Posted by Simon Sarmiento on Friday, 13 May 2011 at 7:43am BSTThe formation of the Anglican Ordinariate was a natural consequence of the Archbishop of Canterbury’s mismanagement of the crisis facing the Anglican Communion, the leaders of the Gafcon movement said in a statement released on May 10.
In a strongly worded communiqué summarizing the work of their April 25-28 meeting in Nairobi, the archbishops of the Gafcon movement, representing a majority of the church’s members, voiced their displeasure with the usurpation of authority by Dr. Williams and the staff of the Anglican Consultative Council and laid upon their door responsibility for the de facto schism within the communion.

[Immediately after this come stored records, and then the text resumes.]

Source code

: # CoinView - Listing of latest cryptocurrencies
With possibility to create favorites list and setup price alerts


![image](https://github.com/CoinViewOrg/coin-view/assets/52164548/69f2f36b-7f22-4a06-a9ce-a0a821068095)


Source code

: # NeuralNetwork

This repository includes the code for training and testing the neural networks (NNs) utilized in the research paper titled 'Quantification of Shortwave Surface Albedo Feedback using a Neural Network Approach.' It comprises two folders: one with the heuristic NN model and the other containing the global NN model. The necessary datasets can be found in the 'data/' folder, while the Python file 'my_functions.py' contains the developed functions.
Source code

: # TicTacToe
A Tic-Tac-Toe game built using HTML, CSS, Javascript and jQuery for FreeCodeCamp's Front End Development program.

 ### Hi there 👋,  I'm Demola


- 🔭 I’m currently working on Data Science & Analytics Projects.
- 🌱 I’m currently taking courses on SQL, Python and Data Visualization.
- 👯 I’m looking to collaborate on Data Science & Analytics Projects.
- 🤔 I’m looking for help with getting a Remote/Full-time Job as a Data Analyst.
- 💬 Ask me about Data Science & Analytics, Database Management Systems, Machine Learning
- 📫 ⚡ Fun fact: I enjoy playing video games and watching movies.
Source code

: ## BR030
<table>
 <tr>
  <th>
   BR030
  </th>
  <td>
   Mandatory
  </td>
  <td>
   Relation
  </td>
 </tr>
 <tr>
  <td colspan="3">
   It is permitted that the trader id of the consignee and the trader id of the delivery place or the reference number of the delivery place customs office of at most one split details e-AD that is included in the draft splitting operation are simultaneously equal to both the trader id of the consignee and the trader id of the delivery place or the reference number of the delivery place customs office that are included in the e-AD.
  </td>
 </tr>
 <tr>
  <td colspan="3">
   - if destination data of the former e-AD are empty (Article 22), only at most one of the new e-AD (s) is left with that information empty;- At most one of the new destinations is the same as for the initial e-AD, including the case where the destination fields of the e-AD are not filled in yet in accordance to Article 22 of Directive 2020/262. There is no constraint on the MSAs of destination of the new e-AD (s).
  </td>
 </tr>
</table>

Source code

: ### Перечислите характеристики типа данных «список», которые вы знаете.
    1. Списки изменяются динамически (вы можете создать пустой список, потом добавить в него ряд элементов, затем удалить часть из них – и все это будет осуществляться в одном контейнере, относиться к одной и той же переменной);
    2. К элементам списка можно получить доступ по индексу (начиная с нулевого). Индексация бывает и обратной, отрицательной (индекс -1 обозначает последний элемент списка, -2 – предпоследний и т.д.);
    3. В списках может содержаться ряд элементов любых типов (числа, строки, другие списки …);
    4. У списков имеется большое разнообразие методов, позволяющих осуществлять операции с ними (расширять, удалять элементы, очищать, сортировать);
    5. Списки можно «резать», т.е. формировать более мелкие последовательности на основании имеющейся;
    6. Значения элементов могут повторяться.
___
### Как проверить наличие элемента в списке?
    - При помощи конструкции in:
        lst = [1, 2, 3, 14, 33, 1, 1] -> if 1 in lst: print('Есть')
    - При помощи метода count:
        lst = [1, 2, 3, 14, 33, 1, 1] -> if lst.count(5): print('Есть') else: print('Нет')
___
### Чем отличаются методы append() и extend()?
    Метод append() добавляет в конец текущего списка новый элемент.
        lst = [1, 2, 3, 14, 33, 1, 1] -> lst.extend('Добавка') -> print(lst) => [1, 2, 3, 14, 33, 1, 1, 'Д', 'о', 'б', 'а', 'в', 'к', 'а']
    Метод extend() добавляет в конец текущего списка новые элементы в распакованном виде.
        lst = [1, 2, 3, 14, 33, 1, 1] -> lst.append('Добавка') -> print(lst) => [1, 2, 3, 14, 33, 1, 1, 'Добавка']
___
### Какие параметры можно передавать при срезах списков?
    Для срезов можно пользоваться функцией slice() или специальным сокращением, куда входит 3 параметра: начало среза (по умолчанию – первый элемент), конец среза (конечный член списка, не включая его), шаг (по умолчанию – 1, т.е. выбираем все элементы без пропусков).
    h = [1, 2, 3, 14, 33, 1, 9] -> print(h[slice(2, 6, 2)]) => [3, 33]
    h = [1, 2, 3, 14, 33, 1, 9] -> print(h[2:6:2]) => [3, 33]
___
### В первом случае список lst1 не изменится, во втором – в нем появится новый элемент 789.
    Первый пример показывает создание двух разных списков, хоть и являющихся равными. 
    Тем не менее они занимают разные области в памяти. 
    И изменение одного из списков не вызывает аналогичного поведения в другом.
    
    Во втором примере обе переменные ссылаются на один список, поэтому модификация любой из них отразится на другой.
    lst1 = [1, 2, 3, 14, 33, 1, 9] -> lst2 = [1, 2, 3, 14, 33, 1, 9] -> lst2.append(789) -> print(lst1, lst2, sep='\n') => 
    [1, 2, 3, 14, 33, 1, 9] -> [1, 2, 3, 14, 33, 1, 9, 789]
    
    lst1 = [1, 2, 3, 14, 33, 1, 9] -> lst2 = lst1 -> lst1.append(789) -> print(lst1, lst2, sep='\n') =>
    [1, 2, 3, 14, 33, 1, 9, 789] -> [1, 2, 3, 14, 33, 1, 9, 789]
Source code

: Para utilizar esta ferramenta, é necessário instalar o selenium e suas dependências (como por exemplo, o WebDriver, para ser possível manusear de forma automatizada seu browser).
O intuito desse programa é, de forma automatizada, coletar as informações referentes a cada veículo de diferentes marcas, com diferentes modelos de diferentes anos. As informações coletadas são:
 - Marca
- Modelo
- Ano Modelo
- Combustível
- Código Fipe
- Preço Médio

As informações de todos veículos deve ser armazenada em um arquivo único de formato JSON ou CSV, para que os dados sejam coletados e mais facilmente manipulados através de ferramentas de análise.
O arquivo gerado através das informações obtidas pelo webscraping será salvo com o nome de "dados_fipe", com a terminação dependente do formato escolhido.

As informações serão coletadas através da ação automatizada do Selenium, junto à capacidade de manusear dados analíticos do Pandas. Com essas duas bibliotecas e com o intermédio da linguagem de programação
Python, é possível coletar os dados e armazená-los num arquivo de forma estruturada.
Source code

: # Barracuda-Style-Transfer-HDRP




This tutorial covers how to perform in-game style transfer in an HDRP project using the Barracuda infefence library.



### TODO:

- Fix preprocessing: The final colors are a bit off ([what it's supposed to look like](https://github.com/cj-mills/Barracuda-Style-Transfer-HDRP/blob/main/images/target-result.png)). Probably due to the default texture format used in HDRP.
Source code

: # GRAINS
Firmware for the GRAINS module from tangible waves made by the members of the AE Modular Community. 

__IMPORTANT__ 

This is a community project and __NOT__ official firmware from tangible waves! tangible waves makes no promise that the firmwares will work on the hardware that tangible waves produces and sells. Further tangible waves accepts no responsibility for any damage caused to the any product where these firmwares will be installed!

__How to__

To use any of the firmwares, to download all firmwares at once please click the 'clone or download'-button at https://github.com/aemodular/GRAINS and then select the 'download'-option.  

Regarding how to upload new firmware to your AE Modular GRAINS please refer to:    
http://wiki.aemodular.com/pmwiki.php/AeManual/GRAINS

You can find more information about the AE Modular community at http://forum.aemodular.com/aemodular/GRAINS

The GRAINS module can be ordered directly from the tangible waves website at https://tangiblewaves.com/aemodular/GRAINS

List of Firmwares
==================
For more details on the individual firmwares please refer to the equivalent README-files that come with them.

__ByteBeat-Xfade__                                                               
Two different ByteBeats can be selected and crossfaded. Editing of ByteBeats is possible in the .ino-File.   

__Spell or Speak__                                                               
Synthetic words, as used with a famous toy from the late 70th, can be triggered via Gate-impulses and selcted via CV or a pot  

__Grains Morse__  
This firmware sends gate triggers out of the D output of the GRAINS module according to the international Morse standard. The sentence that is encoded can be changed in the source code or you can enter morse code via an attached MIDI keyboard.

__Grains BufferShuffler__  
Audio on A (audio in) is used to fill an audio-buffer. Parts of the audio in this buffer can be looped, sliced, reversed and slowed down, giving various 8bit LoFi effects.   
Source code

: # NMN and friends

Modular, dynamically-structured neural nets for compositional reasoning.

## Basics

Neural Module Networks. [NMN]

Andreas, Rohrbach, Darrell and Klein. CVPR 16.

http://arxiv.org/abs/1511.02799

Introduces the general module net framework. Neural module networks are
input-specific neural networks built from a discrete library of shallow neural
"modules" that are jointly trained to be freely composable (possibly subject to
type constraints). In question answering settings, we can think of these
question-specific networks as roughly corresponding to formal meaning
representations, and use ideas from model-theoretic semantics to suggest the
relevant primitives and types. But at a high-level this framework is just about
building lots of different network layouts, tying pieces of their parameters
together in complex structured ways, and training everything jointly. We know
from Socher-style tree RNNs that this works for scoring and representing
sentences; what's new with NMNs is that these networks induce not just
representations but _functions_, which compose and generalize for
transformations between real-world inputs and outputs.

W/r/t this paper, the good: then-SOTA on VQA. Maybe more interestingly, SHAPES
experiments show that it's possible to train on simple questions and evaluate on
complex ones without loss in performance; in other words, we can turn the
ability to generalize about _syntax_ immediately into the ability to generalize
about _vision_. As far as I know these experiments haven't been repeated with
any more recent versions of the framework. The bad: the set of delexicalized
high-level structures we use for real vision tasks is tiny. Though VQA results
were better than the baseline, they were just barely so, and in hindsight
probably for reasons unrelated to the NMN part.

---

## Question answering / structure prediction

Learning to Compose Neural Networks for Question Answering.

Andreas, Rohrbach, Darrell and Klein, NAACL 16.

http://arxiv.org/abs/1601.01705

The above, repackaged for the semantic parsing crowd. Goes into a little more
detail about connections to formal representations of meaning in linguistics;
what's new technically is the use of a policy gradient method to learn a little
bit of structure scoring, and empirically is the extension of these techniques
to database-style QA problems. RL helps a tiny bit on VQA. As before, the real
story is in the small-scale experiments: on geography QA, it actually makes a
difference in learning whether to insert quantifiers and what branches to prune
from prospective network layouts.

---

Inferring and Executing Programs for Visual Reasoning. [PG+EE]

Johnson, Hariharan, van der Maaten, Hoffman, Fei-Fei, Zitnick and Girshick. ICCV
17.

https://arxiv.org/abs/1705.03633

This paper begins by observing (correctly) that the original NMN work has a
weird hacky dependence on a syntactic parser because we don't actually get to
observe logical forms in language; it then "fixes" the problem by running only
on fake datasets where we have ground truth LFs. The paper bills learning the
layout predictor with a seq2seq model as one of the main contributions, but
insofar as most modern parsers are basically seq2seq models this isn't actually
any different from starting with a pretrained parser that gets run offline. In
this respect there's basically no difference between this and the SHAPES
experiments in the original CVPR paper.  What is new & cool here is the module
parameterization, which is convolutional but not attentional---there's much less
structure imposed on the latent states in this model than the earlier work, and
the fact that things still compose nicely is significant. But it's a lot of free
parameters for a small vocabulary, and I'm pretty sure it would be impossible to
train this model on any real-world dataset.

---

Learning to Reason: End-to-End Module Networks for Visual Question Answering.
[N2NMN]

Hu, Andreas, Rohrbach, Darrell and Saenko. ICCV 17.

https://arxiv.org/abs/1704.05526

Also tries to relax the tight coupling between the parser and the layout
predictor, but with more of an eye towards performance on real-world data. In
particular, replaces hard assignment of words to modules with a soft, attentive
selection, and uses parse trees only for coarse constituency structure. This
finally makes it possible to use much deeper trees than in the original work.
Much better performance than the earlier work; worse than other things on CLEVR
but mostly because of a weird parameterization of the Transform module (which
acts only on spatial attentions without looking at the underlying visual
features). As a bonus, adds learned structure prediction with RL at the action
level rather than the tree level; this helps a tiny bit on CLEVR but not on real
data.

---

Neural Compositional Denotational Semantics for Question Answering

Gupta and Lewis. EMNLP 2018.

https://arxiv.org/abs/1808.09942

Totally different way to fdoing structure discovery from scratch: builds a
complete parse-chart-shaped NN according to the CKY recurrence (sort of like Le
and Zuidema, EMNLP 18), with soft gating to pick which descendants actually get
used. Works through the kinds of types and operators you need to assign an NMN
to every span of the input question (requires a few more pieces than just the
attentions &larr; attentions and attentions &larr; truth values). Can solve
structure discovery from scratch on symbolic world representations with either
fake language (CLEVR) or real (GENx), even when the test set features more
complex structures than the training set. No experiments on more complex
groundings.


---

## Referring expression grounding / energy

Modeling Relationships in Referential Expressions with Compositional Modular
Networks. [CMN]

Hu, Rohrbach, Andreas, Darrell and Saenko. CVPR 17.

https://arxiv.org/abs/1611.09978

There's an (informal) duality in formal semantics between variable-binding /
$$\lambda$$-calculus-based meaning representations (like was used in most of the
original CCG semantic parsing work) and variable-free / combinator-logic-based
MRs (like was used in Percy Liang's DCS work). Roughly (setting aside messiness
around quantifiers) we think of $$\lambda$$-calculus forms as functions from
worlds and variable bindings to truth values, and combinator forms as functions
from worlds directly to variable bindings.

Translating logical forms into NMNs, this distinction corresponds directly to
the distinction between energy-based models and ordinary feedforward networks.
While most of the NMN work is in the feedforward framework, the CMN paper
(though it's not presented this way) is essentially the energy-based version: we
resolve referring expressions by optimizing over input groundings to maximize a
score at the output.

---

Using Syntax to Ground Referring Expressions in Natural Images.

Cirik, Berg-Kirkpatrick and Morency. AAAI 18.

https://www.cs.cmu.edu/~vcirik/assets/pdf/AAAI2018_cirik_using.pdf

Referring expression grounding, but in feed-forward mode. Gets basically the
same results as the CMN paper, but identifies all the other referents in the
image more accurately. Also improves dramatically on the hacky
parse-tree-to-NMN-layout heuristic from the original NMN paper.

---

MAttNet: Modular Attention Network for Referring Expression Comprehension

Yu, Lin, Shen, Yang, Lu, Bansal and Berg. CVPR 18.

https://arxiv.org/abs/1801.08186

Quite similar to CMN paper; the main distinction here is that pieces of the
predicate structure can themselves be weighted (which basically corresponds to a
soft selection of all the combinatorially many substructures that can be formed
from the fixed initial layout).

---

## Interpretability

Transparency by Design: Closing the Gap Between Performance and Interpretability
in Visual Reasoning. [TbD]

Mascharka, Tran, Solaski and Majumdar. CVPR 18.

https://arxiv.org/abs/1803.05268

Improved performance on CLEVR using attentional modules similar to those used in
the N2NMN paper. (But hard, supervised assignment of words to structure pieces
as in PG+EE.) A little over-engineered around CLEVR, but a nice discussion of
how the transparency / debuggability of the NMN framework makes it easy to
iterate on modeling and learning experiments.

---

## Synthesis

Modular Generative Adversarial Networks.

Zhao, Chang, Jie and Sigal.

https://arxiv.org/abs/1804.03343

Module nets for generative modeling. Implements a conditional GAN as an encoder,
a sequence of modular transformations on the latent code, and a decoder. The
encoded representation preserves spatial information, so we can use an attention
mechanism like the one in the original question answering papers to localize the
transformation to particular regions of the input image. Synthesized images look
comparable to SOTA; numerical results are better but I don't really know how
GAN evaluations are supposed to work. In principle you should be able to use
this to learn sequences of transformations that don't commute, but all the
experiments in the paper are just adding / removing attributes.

While the 13-point communiqué touched on administrative issues for the Anglican reform movement, including the creation of a Nairobi and London offices, the appointment of Bishop Martyn Minns as Deputy Secretary, and the calling of a second Jerusalem conference in 2013, the heart of the letter came in a sustained attack on the actions taken by London-based instruments of the Anglican Communion.
While Pope Benedict XVI’s offer of an Anglican Ordinariate was “a gracious gift” to those Anglican clergy and congregations “alienated by recent actions in the Communion,” it should not have been necessary, the archbishops said.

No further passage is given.